With one eye open, I see Thomas returning from his tour outside with Mr. Jones. I call out to him as he tiptoes past, but it’s as if he’s gone tone deaf while taking in the grandeur of this home. So, throat cleared, I yell, “Thomas, darling, do you not hear me?” He continues to take in his surroundings as he scans the chamber room. “Thomas, darling, it’s me Phoebe, Anna’s Grandmother.”

He shudders, pivoting toward me, eyes wide as the two moons of Mars. “Anna, you’re up,” he says, narrowing his eyes, cocking his head.

“It’s me, Phoebe,” I respond. “Didn’t you simply adore the grounds outside? And, what about the hybrid orange-lemon tree?”

He nods slowly, understandably confused.

“Wesley grafted it,” I say, failing to mention his ashes are also buried under the tree. “Isn’t it all simply splendid?” Thomas is taken by the hand and led into what used to be the chamber room. “I remember how this room had become the center of everyone’s world, a place so many found solace, if only for an evening.”

“Anna, why do you sound weird?”

His hand is let go and her fingers trill across the surface of the polished dining room table. “Oh, the concerts we would have here. Through the table’s luster, one can almost see this home filled with all of the movers and shakers of Los Angeles. Right here where the dining table is once stood the most magnificent body of craftsmanship, all nine feet of the regal Steinway—Cleopatra, I’d named her.”

Thomas looks from me to the space where Cleopatra once stood.

“I remember the day Wesley surprised me with her,” I say, as the memory, muffled for years, plays out like a sonorous sweet melody. “I hadn’t owned one this grand ever.

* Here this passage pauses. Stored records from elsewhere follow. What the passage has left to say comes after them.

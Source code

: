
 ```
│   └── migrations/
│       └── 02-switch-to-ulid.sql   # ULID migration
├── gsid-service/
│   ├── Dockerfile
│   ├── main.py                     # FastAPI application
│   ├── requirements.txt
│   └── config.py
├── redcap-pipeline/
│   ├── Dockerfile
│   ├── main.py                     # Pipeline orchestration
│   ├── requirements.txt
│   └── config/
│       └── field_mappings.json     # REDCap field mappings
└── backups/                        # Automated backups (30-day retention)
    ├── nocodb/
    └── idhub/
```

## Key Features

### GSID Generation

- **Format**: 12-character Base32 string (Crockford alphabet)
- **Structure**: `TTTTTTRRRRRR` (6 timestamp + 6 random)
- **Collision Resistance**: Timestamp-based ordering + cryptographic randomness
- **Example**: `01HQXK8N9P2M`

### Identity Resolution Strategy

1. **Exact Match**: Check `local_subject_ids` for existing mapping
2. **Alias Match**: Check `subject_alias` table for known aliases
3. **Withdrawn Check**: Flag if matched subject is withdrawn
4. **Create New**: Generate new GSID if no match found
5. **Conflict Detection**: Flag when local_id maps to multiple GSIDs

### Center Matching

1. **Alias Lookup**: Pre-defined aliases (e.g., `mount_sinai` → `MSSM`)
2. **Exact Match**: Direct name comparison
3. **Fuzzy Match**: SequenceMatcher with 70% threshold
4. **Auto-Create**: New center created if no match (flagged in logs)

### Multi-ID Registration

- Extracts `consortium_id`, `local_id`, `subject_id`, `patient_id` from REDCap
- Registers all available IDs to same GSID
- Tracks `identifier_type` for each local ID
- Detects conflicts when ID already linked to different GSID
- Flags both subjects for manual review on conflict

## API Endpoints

It was 1918 and I’d just returned from a year overseas touring Europe with the famous composer Charles Wakefield Cadman.”

“1918?” Thomas asks. “Charles Wakefield Cadman?”

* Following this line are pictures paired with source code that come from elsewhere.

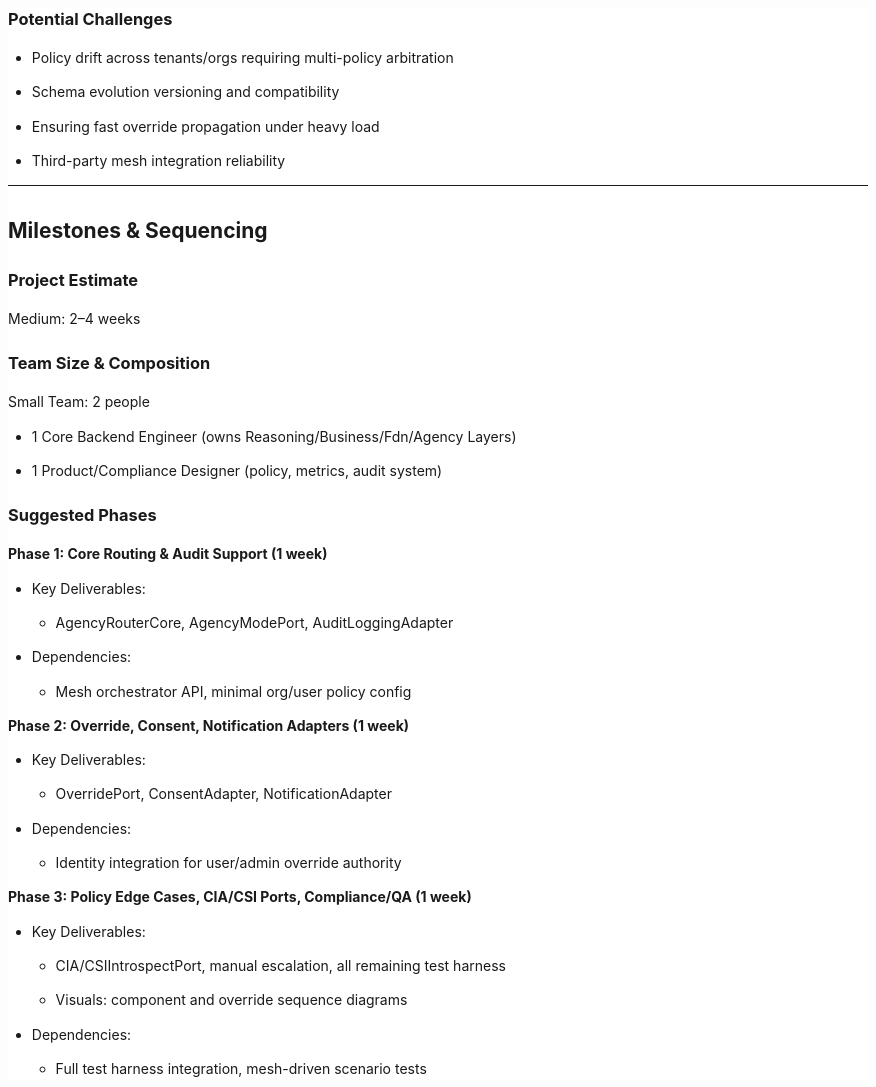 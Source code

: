 ### Potential Challenges

- Policy drift across tenants/orgs requiring multi-policy arbitration

- Schema evolution versioning and compatibility

- Ensuring fast override propagation under heavy load

- Third-party mesh integration reliability

------------------------------------------------------------------------

## Milestones & Sequencing

### Project Estimate

Medium: 2–4 weeks

### Team Size & Composition

Small Team: 2 people

- 1 Core Backend Engineer (owns Reasoning/Business/Fdn/Agency Layers)

- 1 Product/Compliance Designer (policy, metrics, audit system)

### Suggested Phases

**Phase 1: Core Routing & Audit Support (1 week)**

- Key Deliverables:

  - AgencyRouterCore, AgencyModePort, AuditLoggingAdapter

- Dependencies:

  - Mesh orchestrator API, minimal org/user policy config

**Phase 2: Override, Consent, Notification Adapters (1 week)**

- Key Deliverables:

  - OverridePort, ConsentAdapter, NotificationAdapter

- Dependencies:

  - Identity integration for user/admin override authority

**Phase 3: Policy Edge Cases, CIA/CSI Ports, Compliance/QA (1 week)**

- Key Deliverables:

  - CIA/CSIIntrospectPort, manual escalation, all remaining test harness

  - Visuals: component and override sequence diagrams

- Dependencies:

  - Full test harness integration, mesh-driven scenario tests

“You know, “The Land of the Sky Blue Water.”Founder of the Hollywood Bowl. In any event, prior to that, during a break from the tour—a honeymoon, actually,” I say, tittering now as I remember, “after all, we were still newlyweds before I left. Oh, I do feel like I’m blushing. Darling, is my face red?”

“Not really. As a matter of fact, you look pale,” he says, staring at us now quite tentative, like he was on his first date—a date during which, by the way, I did excuse myself. After all, what grandmother wants to see their granddaughter naked with some naked fellow? During the last several years, I have tried to give them their space—to mind my own business—but it’s been a lifetime since I’ve visited my home and now as the scent from the gardenias fills the room as they soak in the shallow crystal dish I kept on the piano, I can see my golden-haired boy pushing up on his toes from underneath.

“Why do you sound so strange?” Thomas asks.

I hear the familiar creak of the kitchen door swinging open. “Oh, you’re awake,” Mr. Jones says, walking in from the kitchen holding out a glass of water.

“Yes, thank you, you’re such a dear,” I say as Mr. Jones sets a glass down on a coaster.

“I was just telling Thomas about the honeymoon and how this home came to be.”